Immersion technologique grinçante
Ersatz, de Julien Mellano
Festival Avignon Off 2019, Le Train Bleu
Par Coline du Couedic
Dans le cadre des invitations de l’Insensé,
le collectif ouvre ses pages Coline du Couedic, critique à FadaDart
Voici venu le mois de juillet, et avec lui le très attendu Festival d’Avignon. Alors que le soleil bat son plein, une flopée d’amateurs d’arts vivants se pressent devant la petite salle du Théâtre du Train Bleu, au cœur d’Avignon. Ils vont voir Ersatz, petit ovni se situant à la croisée du théâtre d’objets et de l’immersion sonore. Signée Julien Mellano, membre du collectif rennais Aïe aïe aïe, cette pièce de 50 minutes promet une entrée vive et brutale dans le monde de la technologie.
Objet non identifié
L’une des grandes forces de Julien Mellano est sans doute son agilité. Fort de ses études d’arts plastiques et de son goût pour le théâtre, il puise dans ses différentes sources d’inspiration, s’autorise un large champ des possibles. Faisant fi des limites de genre qu’on impute aux arts, le metteur en scène, scénographe et interprète mêle théâtre d’objets, marionnettes et arts visuels, naviguant des uns aux autres pour mieux questionner, déranger, amuser. Boîtes de légos, bouts de carton, dés à coudre : tout est prétexte à inventer. L’économie d’objets et le minimalisme qui caractérise ses spectacles permettent de déployer un imaginaire foisonnant à partir de rien, ou pas grand-chose.
En 2017, il crée Ersatz, une projection dans un possible futur dystopique et transhumaniste. Grand thème d’actualité, le transhumanisme fait l’objet d’une recherche effrénée, cherchant à « augmenter » l’humain grâce à la technologie et allant vers une évolution programmée plutôt que biologique. La pièce, à travers le détournement d’objets et l’absurde, produit des effets aussi comiques que dérangeants.
Transhumanisme déjanté
La petite salle du théâtre du Train Bleu se remplit progressivement dans l’obscurité, traversée par des fulgurances de lumière blanche qui dévoilent un Julien Mellano impassible, en solo sur scène. Surplombant ce qui ressemble à une table d’expérimentation, il se tient droit, immobile. L’individu à figure humaine mais au visage dénué d’émotions, fourre des objets en polyester dans sa bouche et les mâchouille bruyamment. Quelques rires se détachent de la salle, envahie par les bruits de mastication. Il se lance alors dans une manipulation minutieuse des objets qu’il a à sa disposition. Assemblant des pièces qui s’emboîtent comme par magie, il crée des objets incongrus qui l’entraînent dans des univers parallèles. Casque, masque, lunettes, tour à tour le projettent dans des réalités virtuelles.
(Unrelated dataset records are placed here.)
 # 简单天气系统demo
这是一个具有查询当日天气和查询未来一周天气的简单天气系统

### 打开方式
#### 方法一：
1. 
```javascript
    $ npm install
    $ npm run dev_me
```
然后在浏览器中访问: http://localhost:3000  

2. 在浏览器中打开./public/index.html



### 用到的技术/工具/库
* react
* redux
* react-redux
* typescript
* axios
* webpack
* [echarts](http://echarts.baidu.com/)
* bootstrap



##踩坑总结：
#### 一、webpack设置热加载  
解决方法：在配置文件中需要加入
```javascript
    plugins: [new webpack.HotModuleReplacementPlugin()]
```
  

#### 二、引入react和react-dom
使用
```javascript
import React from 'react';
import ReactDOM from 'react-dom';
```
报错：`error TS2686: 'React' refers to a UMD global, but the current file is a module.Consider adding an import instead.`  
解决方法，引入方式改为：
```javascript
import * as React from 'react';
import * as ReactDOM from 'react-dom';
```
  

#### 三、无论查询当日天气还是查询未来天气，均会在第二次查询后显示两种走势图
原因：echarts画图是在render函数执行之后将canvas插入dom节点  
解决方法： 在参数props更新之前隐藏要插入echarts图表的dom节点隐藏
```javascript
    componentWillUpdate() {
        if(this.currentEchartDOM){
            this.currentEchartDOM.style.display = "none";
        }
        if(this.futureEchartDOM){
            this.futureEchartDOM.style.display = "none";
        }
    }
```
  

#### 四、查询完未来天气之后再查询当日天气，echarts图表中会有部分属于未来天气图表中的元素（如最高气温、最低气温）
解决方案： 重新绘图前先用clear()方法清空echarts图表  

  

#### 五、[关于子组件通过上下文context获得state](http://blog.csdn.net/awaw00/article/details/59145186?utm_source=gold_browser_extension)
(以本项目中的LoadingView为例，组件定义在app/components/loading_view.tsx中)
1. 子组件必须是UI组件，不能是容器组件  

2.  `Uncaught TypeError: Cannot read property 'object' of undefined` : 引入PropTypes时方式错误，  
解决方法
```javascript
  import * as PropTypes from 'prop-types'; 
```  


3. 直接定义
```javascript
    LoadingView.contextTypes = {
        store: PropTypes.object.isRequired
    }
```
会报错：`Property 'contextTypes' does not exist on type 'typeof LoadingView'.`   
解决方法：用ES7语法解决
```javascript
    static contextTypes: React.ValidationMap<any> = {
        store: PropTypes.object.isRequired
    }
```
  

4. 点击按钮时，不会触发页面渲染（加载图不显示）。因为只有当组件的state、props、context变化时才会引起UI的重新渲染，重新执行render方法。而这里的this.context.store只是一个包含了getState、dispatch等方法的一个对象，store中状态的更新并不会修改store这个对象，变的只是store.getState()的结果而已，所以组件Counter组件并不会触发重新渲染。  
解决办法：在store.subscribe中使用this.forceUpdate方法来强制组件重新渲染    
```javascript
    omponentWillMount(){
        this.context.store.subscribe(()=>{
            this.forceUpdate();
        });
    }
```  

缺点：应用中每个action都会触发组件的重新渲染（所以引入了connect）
On traverse avec lui, au moyen d’effets sonores, un espace naturel peuplé d’oiseaux, une discothèque assourdissante, tandis qu’il passe d’un monde à l’autre grâce à des gestes de la main. Sa réaction d’enfant ahuri aux pépiements d’oiseaux laisse peu de doutes : son monde dédié aux technologies n’a pas de place pour la nature. Paradoxalement, ce monde qui l’a sans doute détruite prend le soin de la ressusciter artificiellement… Le comédien ne pipera mot tout au long de la pièce.
Sympas, ces robots
Les dents grincent, et le corps tout entier. Les sons retentissants créés par l’homme-robot face à la salle sont intrusifs. Armé de son casque virtuel taillé sur mesure, ce Dark Vador moderne sape toute envie de rire lorsqu’il se met à tirer avec un fémur en plastique transformé en revolver. Les détonations bruyantes et les cris de personnes présentes dans son jeu virtuel, provoquent des sursauts. On ne sait plus très bien si on se trouve dans une partie de GTA ou au beau milieu d’un massacre dans un école américaine, mais l’individu face à la scène est terrifiant et paraît capable de toutes les horreurs. Il n’a pas l’air de savoir ce qu’il est fait. Si son physique est celui d’un homme, son attitude ne s’en approche guère. Le résultat est troublant, non sans évoquer la théorie de la « vallée de l’étrange » de Masahiro Mori.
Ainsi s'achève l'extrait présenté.